═══ Study material ═══
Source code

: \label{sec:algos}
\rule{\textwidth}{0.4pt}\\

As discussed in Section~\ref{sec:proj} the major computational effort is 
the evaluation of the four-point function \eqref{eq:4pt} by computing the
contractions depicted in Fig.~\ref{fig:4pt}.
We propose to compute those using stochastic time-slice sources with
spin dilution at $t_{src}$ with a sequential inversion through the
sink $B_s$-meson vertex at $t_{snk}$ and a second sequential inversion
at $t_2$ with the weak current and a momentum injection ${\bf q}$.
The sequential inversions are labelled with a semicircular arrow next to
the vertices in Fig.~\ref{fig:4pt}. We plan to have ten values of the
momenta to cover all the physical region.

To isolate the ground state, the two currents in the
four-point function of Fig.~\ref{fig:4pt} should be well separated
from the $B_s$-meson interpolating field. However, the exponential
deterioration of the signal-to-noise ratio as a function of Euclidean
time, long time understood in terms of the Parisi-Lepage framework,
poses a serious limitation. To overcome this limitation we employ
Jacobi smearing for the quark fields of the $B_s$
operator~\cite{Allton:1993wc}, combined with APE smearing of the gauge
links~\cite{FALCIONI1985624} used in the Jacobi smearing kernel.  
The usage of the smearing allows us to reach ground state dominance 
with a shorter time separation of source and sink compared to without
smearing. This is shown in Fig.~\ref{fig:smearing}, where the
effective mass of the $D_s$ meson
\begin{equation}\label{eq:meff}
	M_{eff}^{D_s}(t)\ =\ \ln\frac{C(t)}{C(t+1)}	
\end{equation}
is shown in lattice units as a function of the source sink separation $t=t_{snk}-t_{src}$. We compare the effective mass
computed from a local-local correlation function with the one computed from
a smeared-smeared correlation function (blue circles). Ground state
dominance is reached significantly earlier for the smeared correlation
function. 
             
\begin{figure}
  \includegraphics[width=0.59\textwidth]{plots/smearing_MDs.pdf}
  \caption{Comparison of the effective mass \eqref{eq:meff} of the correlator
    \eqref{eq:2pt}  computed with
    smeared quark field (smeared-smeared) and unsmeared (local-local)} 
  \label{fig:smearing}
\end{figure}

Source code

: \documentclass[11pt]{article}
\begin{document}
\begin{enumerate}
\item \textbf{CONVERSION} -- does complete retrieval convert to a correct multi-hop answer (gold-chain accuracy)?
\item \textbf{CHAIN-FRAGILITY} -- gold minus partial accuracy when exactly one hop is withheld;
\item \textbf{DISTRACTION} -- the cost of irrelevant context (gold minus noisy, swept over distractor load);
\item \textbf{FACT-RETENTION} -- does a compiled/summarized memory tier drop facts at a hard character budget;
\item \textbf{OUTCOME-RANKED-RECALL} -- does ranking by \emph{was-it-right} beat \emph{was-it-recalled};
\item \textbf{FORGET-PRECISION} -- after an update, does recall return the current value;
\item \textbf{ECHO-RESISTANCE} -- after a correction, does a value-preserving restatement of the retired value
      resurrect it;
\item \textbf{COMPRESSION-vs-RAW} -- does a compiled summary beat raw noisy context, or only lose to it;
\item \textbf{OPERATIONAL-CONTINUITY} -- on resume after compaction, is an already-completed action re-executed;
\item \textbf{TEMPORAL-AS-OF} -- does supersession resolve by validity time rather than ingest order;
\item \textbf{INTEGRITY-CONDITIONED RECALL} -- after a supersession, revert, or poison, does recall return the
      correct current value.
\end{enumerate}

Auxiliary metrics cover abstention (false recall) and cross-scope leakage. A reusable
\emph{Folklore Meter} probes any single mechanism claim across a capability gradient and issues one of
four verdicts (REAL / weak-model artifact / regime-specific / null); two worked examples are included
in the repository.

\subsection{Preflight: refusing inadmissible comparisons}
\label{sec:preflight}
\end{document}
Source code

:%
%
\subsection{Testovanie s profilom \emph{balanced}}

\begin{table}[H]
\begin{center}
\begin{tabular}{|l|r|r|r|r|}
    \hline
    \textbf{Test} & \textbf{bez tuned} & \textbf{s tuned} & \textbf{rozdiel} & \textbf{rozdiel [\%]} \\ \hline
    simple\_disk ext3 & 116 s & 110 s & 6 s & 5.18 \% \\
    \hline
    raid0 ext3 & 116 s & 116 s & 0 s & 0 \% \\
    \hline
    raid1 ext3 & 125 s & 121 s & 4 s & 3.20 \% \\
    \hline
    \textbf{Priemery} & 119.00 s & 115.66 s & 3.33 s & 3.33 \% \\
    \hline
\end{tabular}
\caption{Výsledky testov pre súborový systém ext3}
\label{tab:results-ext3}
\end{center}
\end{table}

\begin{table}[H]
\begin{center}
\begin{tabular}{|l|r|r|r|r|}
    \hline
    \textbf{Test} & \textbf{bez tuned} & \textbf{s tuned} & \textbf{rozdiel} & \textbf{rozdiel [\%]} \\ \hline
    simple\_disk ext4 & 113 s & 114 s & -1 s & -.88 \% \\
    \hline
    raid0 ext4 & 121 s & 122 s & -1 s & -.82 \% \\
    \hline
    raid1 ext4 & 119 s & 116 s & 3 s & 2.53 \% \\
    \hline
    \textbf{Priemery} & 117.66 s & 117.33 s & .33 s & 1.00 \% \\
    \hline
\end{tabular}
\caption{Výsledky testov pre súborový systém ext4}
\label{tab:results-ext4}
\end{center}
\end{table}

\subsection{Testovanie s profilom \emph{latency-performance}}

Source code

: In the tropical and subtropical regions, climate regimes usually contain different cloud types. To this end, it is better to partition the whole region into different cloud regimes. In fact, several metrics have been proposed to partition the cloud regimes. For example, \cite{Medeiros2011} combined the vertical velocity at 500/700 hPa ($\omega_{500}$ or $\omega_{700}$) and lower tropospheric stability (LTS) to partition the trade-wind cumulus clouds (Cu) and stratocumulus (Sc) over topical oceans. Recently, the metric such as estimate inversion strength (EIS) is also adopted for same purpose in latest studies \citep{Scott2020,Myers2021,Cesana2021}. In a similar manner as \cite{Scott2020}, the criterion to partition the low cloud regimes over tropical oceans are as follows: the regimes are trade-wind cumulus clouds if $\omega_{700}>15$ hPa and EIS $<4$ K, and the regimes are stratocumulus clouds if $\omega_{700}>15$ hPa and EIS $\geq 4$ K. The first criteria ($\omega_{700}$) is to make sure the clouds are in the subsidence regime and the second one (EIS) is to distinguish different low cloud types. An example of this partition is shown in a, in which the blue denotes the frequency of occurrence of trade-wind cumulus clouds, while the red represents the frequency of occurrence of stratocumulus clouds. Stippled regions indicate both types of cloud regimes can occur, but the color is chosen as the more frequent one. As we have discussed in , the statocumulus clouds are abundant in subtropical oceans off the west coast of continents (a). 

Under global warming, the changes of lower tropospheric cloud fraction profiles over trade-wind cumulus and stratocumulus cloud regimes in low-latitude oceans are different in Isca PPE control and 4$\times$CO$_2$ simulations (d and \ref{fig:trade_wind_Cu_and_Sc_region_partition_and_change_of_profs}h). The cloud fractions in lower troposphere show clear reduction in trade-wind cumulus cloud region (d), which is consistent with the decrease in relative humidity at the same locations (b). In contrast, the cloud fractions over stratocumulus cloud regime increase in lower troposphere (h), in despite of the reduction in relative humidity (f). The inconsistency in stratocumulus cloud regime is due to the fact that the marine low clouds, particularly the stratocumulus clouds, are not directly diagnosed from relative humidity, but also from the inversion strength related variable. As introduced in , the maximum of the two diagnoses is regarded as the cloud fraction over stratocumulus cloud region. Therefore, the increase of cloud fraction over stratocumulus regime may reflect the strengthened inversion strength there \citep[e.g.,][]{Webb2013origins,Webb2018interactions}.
═══
Each line of the data should be reproduced exactly as it appears.

_Solution for this exercise_:
Source code

: \label{sec:algos}
\rule{\textwidth}{0.4pt}\\

As discussed in Section~\ref{sec:proj} the major computational effort is 
the evaluation of the four-point function \eqref{eq:4pt} by computing the
contractions depicted in Fig.~\ref{fig:4pt}.
We propose to compute those using stochastic time-slice sources with
spin dilution at $t_{src}$ with a sequential inversion through the
sink $B_s$-meson vertex at $t_{snk}$ and a second sequential inversion
at $t_2$ with the weak current and a momentum injection ${\bf q}$.
The sequential inversions are labelled with a semicircular arrow next to
the vertices in Fig.~\ref{fig:4pt}. We plan to have ten values of the
momenta to cover all the physical region.

To isolate the ground state, the two currents in the
four-point function of Fig.~\ref{fig:4pt} should be well separated
from the $B_s$-meson interpolating field. However, the exponential
deterioration of the signal-to-noise ratio as a function of Euclidean
time, long time understood in terms of the Parisi-Lepage framework,
poses a serious limitation. To overcome this limitation we employ
Jacobi smearing for the quark fields of the $B_s$
operator~\cite{Allton:1993wc}, combined with APE smearing of the gauge
links~\cite{FALCIONI1985624} used in the Jacobi smearing kernel.  
The usage of the smearing allows us to reach ground state dominance 
with a shorter time separation of source and sink compared to without
smearing. This is shown in Fig.~\ref{fig:smearing}, where the
effective mass of the $D_s$ meson
\begin{equation}\label{eq:meff}
	M_{eff}^{D_s}(t)\ =\ \ln\frac{C(t)}{C(t+1)}	
\end{equation}
is shown in lattice units as a function of the source sink separation $t=t_{snk}-t_{src}$. We compare the effective mass
computed from a local-local correlation function with the one computed from
a smeared-smeared correlation function (blue circles). Ground state
dominance is reached significantly earlier for the smeared correlation
function. 
             
\begin{figure}
  \includegraphics[width=0.59\textwidth]{plots/smearing_MDs.pdf}
  \caption{Comparison of the effective mass \eqref{eq:meff} of the correlator
    \eqref{eq:2pt}  computed with
    smeared quark field (smeared-smeared) and unsmeared (local-local)} 
  \label{fig:smearing}
\end{figure}

Source code

: \documentclass[11pt]{article}
\begin{document}
\begin{enumerate}
\item \textbf{CONVERSION} -- does complete retrieval convert to a correct multi-hop answer (gold-chain accuracy)?
\item \textbf{CHAIN-FRAGILITY} -- gold minus partial accuracy when exactly one hop is withheld;
\item \textbf{DISTRACTION} -- the cost of irrelevant context (gold minus noisy, swept over distractor load);
\item \textbf{FACT-RETENTION} -- does a compiled/summarized memory tier drop facts at a hard character budget;
\item \textbf{OUTCOME-RANKED-RECALL} -- does ranking by \emph{was-it-right} beat \emph{was-it-recalled};
\item \textbf{FORGET-PRECISION} -- after an update, does recall return the current value;
\item \textbf{ECHO-RESISTANCE} -- after a correction, does a value-preserving restatement of the retired value
      resurrect it;
\item \textbf{COMPRESSION-vs-RAW} -- does a compiled summary beat raw noisy context, or only lose to it;
\item \textbf{OPERATIONAL-CONTINUITY} -- on resume after compaction, is an already-completed action re-executed;
\item \textbf{TEMPORAL-AS-OF} -- does supersession resolve by validity time rather than ingest order;
\item \textbf{INTEGRITY-CONDITIONED RECALL} -- after a supersession, revert, or poison, does recall return the
      correct current value.
\end{enumerate}

Auxiliary metrics cover abstention (false recall) and cross-scope leakage. A reusable
\emph{Folklore Meter} probes any single mechanism claim across a capability gradient and issues one of
four verdicts (REAL / weak-model artifact / regime-specific / null); two worked examples are included
in the repository.

\subsection{Preflight: refusing inadmissible comparisons}
\label{sec:preflight}
\end{document}
Source code

:%
%
\subsection{Testovanie s profilom \emph{balanced}}

\begin{table}[H]
\begin{center}
\begin{tabular}{|l|r|r|r|r|}
    \hline
    \textbf{Test} & \textbf{bez tuned} & \textbf{s tuned} & \textbf{rozdiel} & \textbf{rozdiel [\%]} \\ \hline
    simple\_disk ext3 & 116 s & 110 s & 6 s & 5.18 \% \\
    \hline
    raid0 ext3 & 116 s & 116 s & 0 s & 0 \% \\
    \hline
    raid1 ext3 & 125 s & 121 s & 4 s & 3.20 \% \\
    \hline
    \textbf{Priemery} & 119.00 s & 115.66 s & 3.33 s & 3.33 \% \\
    \hline
\end{tabular}
\caption{Výsledky testov pre súborový systém ext3}
\label{tab:results-ext3}
\end{center}
\end{table}

\begin{table}[H]
\begin{center}
\begin{tabular}{|l|r|r|r|r|}
    \hline
    \textbf{Test} & \textbf{bez tuned} & \textbf{s tuned} & \textbf{rozdiel} & \textbf{rozdiel [\%]} \\ \hline
    simple\_disk ext4 & 113 s & 114 s & -1 s & -.88 \% \\
    \hline
    raid0 ext4 & 121 s & 122 s & -1 s & -.82 \% \\
    \hline
    raid1 ext4 & 119 s & 116 s & 3 s & 2.53 \% \\
    \hline
    \textbf{Priemery} & 117.66 s & 117.33 s & .33 s & 1.00 \% \\
    \hline
\end{tabular}
\caption{Výsledky testov pre súborový systém ext4}
\label{tab:results-ext4}
\end{center}
\end{table}

\subsection{Testovanie s profilom \emph{latency-performance}}

Source code

: In the tropical and subtropical regions, climate regimes usually contain different cloud types. To this end, it is better to partition the whole region into different cloud regimes. In fact, several metrics have been proposed to partition the cloud regimes. For example, \cite{Medeiros2011} combined the vertical velocity at 500/700 hPa ($\omega_{500}$ or $\omega_{700}$) and lower tropospheric stability (LTS) to partition the trade-wind cumulus clouds (Cu) and stratocumulus (Sc) over topical oceans. Recently, the metric such as estimate inversion strength (EIS) is also adopted for same purpose in latest studies \citep{Scott2020,Myers2021,Cesana2021}. In a similar manner as \cite{Scott2020}, the criterion to partition the low cloud regimes over tropical oceans are as follows: the regimes are trade-wind cumulus clouds if $\omega_{700}>15$ hPa and EIS $<4$ K, and the regimes are stratocumulus clouds if $\omega_{700}>15$ hPa and EIS $\geq 4$ K. The first criteria ($\omega_{700}$) is to make sure the clouds are in the subsidence regime and the second one (EIS) is to distinguish different low cloud types. An example of this partition is shown in a, in which the blue denotes the frequency of occurrence of trade-wind cumulus clouds, while the red represents the frequency of occurrence of stratocumulus clouds. Stippled regions indicate both types of cloud regimes can occur, but the color is chosen as the more frequent one. As we have discussed in , the statocumulus clouds are abundant in subtropical oceans off the west coast of continents (a). 

Under global warming, the changes of lower tropospheric cloud fraction profiles over trade-wind cumulus and stratocumulus cloud regimes in low-latitude oceans are different in Isca PPE control and 4$\times$CO$_2$ simulations (d and \ref{fig:trade_wind_Cu_and_Sc_region_partition_and_change_of_profs}h). The cloud fractions in lower troposphere show clear reduction in trade-wind cumulus cloud region (d), which is consistent with the decrease in relative humidity at the same locations (b). In contrast, the cloud fractions over stratocumulus cloud regime increase in lower troposphere (h), in despite of the reduction in relative humidity (f). The inconsistency in stratocumulus cloud regime is due to the fact that the marine low clouds, particularly the stratocumulus clouds, are not directly diagnosed from relative humidity, but also from the inversion strength related variable. As introduced in , the maximum of the two diagnoses is regarded as the cloud fraction over stratocumulus cloud region. Therefore, the increase of cloud fraction over stratocumulus regime may reflect the strengthened inversion strength there \citep[e.g.,][]{Webb2013origins,Webb2018interactions}.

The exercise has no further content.